Fine del ceto medio. Statistica di una banca

Sabato 02 Febbraio 2013 09:38 Riccardo Fratini
Stampa

Una scommessa sulla fine del ceto medio, è stata quella che ha fatto guadagnare di più il mercato. La reindustializzazione non pone cambiamenti per questa sorte: i nuovi contratti sono pagati la metà di quelli precedenti.

L'indice l'ha creato una banca – scrive Linkiesta – ed è andato meglio del mercato.
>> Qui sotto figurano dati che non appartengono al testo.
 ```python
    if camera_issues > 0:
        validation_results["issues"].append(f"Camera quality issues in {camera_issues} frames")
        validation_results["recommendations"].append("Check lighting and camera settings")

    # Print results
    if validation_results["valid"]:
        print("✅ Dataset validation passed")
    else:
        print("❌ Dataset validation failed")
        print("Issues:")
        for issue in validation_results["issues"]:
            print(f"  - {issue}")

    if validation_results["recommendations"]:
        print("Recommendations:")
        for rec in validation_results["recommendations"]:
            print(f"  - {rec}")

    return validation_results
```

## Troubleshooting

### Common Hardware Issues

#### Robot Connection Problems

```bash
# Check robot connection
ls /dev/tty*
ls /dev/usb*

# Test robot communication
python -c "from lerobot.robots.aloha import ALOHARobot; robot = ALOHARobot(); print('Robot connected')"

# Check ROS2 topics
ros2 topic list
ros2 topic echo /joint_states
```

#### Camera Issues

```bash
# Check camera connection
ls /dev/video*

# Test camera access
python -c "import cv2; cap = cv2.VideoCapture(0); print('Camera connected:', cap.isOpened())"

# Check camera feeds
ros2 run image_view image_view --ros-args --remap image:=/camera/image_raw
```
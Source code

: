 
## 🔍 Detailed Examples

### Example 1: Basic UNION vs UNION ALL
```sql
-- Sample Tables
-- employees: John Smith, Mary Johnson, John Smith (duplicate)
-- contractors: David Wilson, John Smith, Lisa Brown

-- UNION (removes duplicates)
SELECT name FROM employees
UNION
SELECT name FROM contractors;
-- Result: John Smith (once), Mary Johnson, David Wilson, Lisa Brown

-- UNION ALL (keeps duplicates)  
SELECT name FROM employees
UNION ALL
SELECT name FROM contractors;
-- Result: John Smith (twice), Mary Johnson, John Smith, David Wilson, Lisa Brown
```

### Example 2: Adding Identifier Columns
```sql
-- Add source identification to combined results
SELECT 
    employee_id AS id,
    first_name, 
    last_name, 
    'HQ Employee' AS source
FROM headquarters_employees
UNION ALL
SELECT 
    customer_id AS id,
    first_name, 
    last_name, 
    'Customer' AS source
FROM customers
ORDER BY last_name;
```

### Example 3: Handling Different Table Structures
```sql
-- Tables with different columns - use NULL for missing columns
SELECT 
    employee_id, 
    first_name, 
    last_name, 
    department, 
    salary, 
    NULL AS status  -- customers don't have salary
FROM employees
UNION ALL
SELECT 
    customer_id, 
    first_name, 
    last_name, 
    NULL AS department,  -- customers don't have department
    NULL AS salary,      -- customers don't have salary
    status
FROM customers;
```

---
L'impoverimento sempre più repentino che travolge parte dell'Europa mantiene anche l'Italia in una situazione di grave instabilità e preoccupazione crescente. Il potere d'acquisto è in continua decrescita, i giovani non trovano lavoro, le imprese licenziano e la classe dirigente resta impotente a questo stato di cose continuando a mantenere un regime dii austerità estremamente rigido. In questo modo invece di risolvere la crisi la si esaspera aumentando il disagio e la disuguaglianza. Anche l'FMI a suo tempo indicò nelle misure italiane un eccesso di manovre fin troppo severe. La crescita è indispensabile per potersi risollevare da una crisi finanziaria di questa struttura ma se non la si alimenta con scelte determinate al benessere collettivo sarà destinata a rimanere un auspicio illusorio. La ricchezza dei pochi e la speculazioni di alcuni di questi non devono né possono pesare sulla maggior parte delle persone che restano in difficoltà anche a causa di questi comportamenti sconsiderati. I recenti scandali bancari testimoniano il fallimento di un sistema ormai corroso dagli illeciti e dalle enormi responsabilità che i quadri dirigenti finanziari hanno mantenuto fino ad oggi senza un incisivo controllo del loro operato.

Un sistema ormai lacero non può continuare a mettere in ginocchio una collettività così, senza alcuno scrupolo. Occorrono dei limiti imprescindibili.